Stoned sea-squirts

The psychoactive ingredient of the drug cannabis exerts its effects on the human brain by activating proteins known as cannabinoid receptors. Dr. Maurice Elphick of Queen Mary, University of London has uncovered the first evidence that cannabinoid receptors may not be unique to humans and other vertebrates.

The genome of the sea- squirt was recently sequenced, revealing a cannabinoid receptor gene in an invertebrate for the first time. This means that these receptors were present in the common ancestor of the chordates, much further back on the evolutionary timescale than previously thought.

As Dr. Elphick will report on Thursday 1st April 2004 at the annual SEB meeting in Edinburgh [session A1.7], the sea-squirt cannabinoid receptor gene is expressed in tissues outside the nervous system, raising interesting questions about the functions of this evolutionarily conserved signalling system.

Evolutionary biologists are interested in how the cannabinoid system evolved and how it works in different animals.

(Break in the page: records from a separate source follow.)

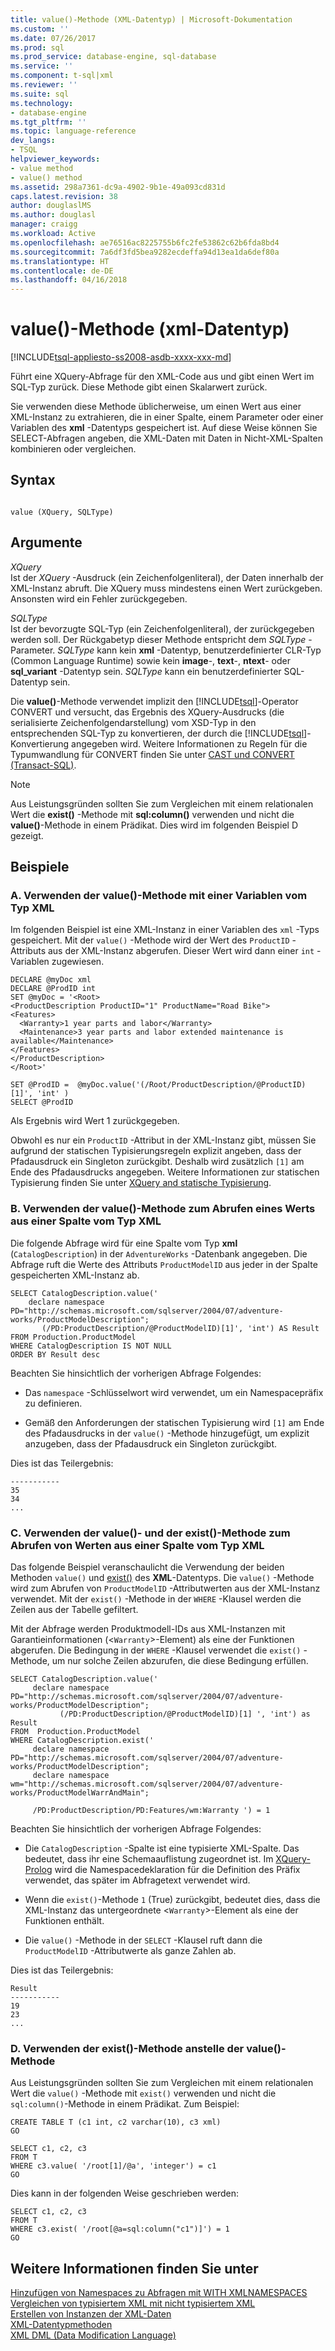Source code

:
 ```yaml
---
title: value()-Methode (XML-Datentyp) | Microsoft-Dokumentation
ms.custom: ''
ms.date: 07/26/2017
ms.prod: sql
ms.prod_service: database-engine, sql-database
ms.service: ''
ms.component: t-sql|xml
ms.reviewer: ''
ms.suite: sql
ms.technology:
- database-engine
ms.tgt_pltfrm: ''
ms.topic: language-reference
dev_langs:
- TSQL
helpviewer_keywords:
- value method
- value() method
ms.assetid: 298a7361-dc9a-4902-9b1e-49a093cd831d
caps.latest.revision: 38
author: douglaslMS
ms.author: douglasl
manager: craigg
ms.workload: Active
ms.openlocfilehash: ae76516ac8225755b6fc2fe53862c62b6fda8bd4
ms.sourcegitcommit: 7a6df3fd5bea9282ecdeffa94d13ea1da6def80a
ms.translationtype: HT
ms.contentlocale: de-DE
ms.lasthandoff: 04/16/2018
---
```

# <a name="value-method-xml-data-type"></a>value()-Methode (xml-Datentyp)
[!INCLUDE[tsql-appliesto-ss2008-asdb-xxxx-xxx-md](../../includes/tsql-appliesto-ss2008-asdb-xxxx-xxx-md.md)]

  Führt eine XQuery-Abfrage für den XML-Code aus und gibt einen Wert im SQL-Typ zurück. Diese Methode gibt einen Skalarwert zurück.  
  
 Sie verwenden diese Methode üblicherweise, um einen Wert aus einer XML-Instanz zu extrahieren, die in einer Spalte, einem Parameter oder einer Variablen des **xml** -Datentyps gespeichert ist. Auf diese Weise können Sie SELECT-Abfragen angeben, die XML-Daten mit Daten in Nicht-XML-Spalten kombinieren oder vergleichen.  
  
## <a name="syntax"></a>Syntax  
  
```  
  
value (XQuery, SQLType)  
```  
  
## <a name="arguments"></a>Argumente  
 *XQuery*  
 Ist der *XQuery* -Ausdruck (ein Zeichenfolgenliteral), der Daten innerhalb der XML-Instanz abruft. Die XQuery muss mindestens einen Wert zurückgeben. Ansonsten wird ein Fehler zurückgegeben.  
  
 *SQLType*  
 Ist der bevorzugte SQL-Typ (ein Zeichenfolgenliteral), der zurückgegeben werden soll. Der Rückgabetyp dieser Methode entspricht dem *SQLType* -Parameter. *SQLType* kann kein **xml** -Datentyp, benutzerdefinierter CLR-Typ (Common Language Runtime) sowie kein **image**-, **text**-, **ntext**- oder **sql_variant** -Datentyp sein. *SQLType* kann ein benutzerdefinierter SQL-Datentyp sein.  
  
 Die **value()**-Methode verwendet implizit den [!INCLUDE[tsql](../../includes/tsql-md.md)]-Operator CONVERT und versucht, das Ergebnis des XQuery-Ausdrucks (die serialisierte Zeichenfolgendarstellung) vom XSD-Typ in den entsprechenden SQL-Typ zu konvertieren, der durch die [!INCLUDE[tsql](../../includes/tsql-md.md)]-Konvertierung angegeben wird. Weitere Informationen zu Regeln für die Typumwandlung für CONVERT finden Sie unter [CAST und CONVERT &#40;Transact-SQL&#41;](../../t-sql/functions/cast-and-convert-transact-sql.md).  
  
> [!NOTE]  
>  Aus Leistungsgründen sollten Sie zum Vergleichen mit einem relationalen Wert die **exist()** -Methode mit **sql:column()** verwenden und nicht die **value()**-Methode in einem Prädikat. Dies wird im folgenden Beispiel D gezeigt.  
  
## <a name="examples"></a>Beispiele  
  
### <a name="a-using-the-value-method-against-an-xml-type-variable"></a>A. Verwenden der value()-Methode mit einer Variablen vom Typ XML  
 Im folgenden Beispiel ist eine XML-Instanz in einer Variablen des `xml` -Typs gespeichert. Mit der `value()` -Methode wird der Wert des `ProductID` -Attributs aus der XML-Instanz abgerufen. Dieser Wert wird dann einer `int` -Variablen zugewiesen.  
  
```  
DECLARE @myDoc xml  
DECLARE @ProdID int  
SET @myDoc = '<Root>  
<ProductDescription ProductID="1" ProductName="Road Bike">  
<Features>  
  <Warranty>1 year parts and labor</Warranty>  
  <Maintenance>3 year parts and labor extended maintenance is available</Maintenance>  
</Features>  
</ProductDescription>  
</Root>'  
  
SET @ProdID =  @myDoc.value('(/Root/ProductDescription/@ProductID)[1]', 'int' )  
SELECT @ProdID  
```  
  
 Als Ergebnis wird Wert 1 zurückgegeben.  
  
 Obwohl es nur ein `ProductID` -Attribut in der XML-Instanz gibt, müssen Sie aufgrund der statischen Typisierungsregeln explizit angeben, dass der Pfadausdruck ein Singleton zurückgibt. Deshalb wird zusätzlich `[1]` am Ende des Pfadausdrucks angegeben. Weitere Informationen zur statischen Typisierung finden Sie unter [XQuery and statische Typisierung](../../xquery/xquery-and-static-typing.md).  
  
### <a name="b-using-the-value-method-to-retrieve-a-value-from-an-xml-type-column"></a>B. Verwenden der value()-Methode zum Abrufen eines Werts aus einer Spalte vom Typ XML  
 Die folgende Abfrage wird für eine Spalte vom Typ **xml** (`CatalogDescription`) in der `AdventureWorks` -Datenbank angegeben. Die Abfrage ruft die Werte des Attributs `ProductModelID` aus jeder in der Spalte gespeicherten XML-Instanz ab.  
  
```  
SELECT CatalogDescription.value('             
    declare namespace PD="http://schemas.microsoft.com/sqlserver/2004/07/adventure-works/ProductModelDescription";             
       (/PD:ProductDescription/@ProductModelID)[1]', 'int') AS Result             
FROM Production.ProductModel             
WHERE CatalogDescription IS NOT NULL             
ORDER BY Result desc             
```  
  
 Beachten Sie hinsichtlich der vorherigen Abfrage Folgendes:  
  
-   Das `namespace` -Schlüsselwort wird verwendet, um ein Namespacepräfix zu definieren.  
  
-   Gemäß den Anforderungen der statischen Typisierung wird `[1]` am Ende des Pfadausdrucks in der `value()` -Methode hinzugefügt, um explizit anzugeben, dass der Pfadausdruck ein Singleton zurückgibt.  
  
 Dies ist das Teilergebnis:  
  
```  
-----------  
35           
34           
...  
```  
  
### <a name="c-using-the-value-and-exist-methods-to-retrieve-values-from-an-xml-type-column"></a>C. Verwenden der value()- und der exist()-Methode zum Abrufen von Werten aus einer Spalte vom Typ XML  
 Das folgende Beispiel veranschaulicht die Verwendung der beiden Methoden `value()` und [exist()](../../t-sql/xml/exist-method-xml-data-type.md) des **XML**-Datentyps. Die `value()` -Methode wird zum Abrufen von `ProductModelID` -Attributwerten aus der XML-Instanz verwendet. Mit der `exist()` -Methode in der `WHERE` -Klausel werden die Zeilen aus der Tabelle gefiltert.  
  
 Mit der Abfrage werden Produktmodell-IDs aus XML-Instanzen mit Garantieinformationen (<`Warranty`>-Element) als eine der Funktionen abgerufen. Die Bedingung in der `WHERE` -Klausel verwendet die `exist()` -Methode, um nur solche Zeilen abzurufen, die diese Bedingung erfüllen.  
  
```  
SELECT CatalogDescription.value('  
     declare namespace PD="http://schemas.microsoft.com/sqlserver/2004/07/adventure-works/ProductModelDescription";  
           (/PD:ProductDescription/@ProductModelID)[1] ', 'int') as Result  
FROM  Production.ProductModel  
WHERE CatalogDescription.exist('  
     declare namespace PD="http://schemas.microsoft.com/sqlserver/2004/07/adventure-works/ProductModelDescription";  
     declare namespace wm="http://schemas.microsoft.com/sqlserver/2004/07/adventure-works/ProductModelWarrAndMain";  
  
     /PD:ProductDescription/PD:Features/wm:Warranty ') = 1  
```  
  
 Beachten Sie hinsichtlich der vorherigen Abfrage Folgendes:  
  
-   Die `CatalogDescription` -Spalte ist eine typisierte XML-Spalte. Das bedeutet, dass ihr eine Schemaauflistung zugeordnet ist. Im [XQuery-Prolog](../../xquery/modules-and-prologs-xquery-prolog.md) wird die Namespacedeklaration für die Definition des Präfix verwendet, das später im Abfragetext verwendet wird.  
  
-   Wenn die `exist()`-Methode `1` (True) zurückgibt, bedeutet dies, dass die XML-Instanz das untergeordnete <`Warranty`>-Element als eine der Funktionen enthält.  
  
-   Die `value()` -Methode in der `SELECT` -Klausel ruft dann die `ProductModelID` -Attributwerte als ganze Zahlen ab.  
  
 Dies ist das Teilergebnis:  
  
```  
Result       
-----------  
19           
23           
...  
```  
  
### <a name="d-using-the-exist-method-instead-of-the-value-method"></a>D. Verwenden der exist()-Methode anstelle der value()-Methode  
 Aus Leistungsgründen sollten Sie zum Vergleichen mit einem relationalen Wert die `value()` -Methode mit `exist()` verwenden und nicht die `sql:column()`-Methode in einem Prädikat. Zum Beispiel:  
  
```  
CREATE TABLE T (c1 int, c2 varchar(10), c3 xml)  
GO  
  
SELECT c1, c2, c3   
FROM T  
WHERE c3.value( '/root[1]/@a', 'integer') = c1  
GO  
```  
  
 Dies kann in der folgenden Weise geschrieben werden:  
  
```  
SELECT c1, c2, c3   
FROM T  
WHERE c3.exist( '/root[@a=sql:column("c1")]') = 1  
GO  
```  
  
## <a name="see-also"></a>Weitere Informationen finden Sie unter  
 [Hinzufügen von Namespaces zu Abfragen mit WITH XMLNAMESPACES](../../relational-databases/xml/add-namespaces-to-queries-with-with-xmlnamespaces.md)   
 [Vergleichen von typisiertem XML mit nicht typisiertem XML](../../relational-databases/xml/compare-typed-xml-to-untyped-xml.md)   
 [Erstellen von Instanzen der XML-Daten](../../relational-databases/xml/create-instances-of-xml-data.md)   
 [XML-Datentypmethoden](../../t-sql/xml/xml-data-type-methods.md)   
 [XML DML &#40;Data Modification Language&#41;](../../t-sql/xml/xml-data-modification-language-xml-dml.md)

Dr. Elphick is currently working on the functions of the cannabinoid receptor, to relate what is happening at a molecular level with the physiological effects. He has already established that the cannabinoid system is a fundamental signalling system in the central nervous system of vertebrates, where it plays a role in movement, pain, and learning and memory. In invertebrates such as the sea-squirt, however, the system may have very different functions, perhaps indicating how and why the system evolved in the first place.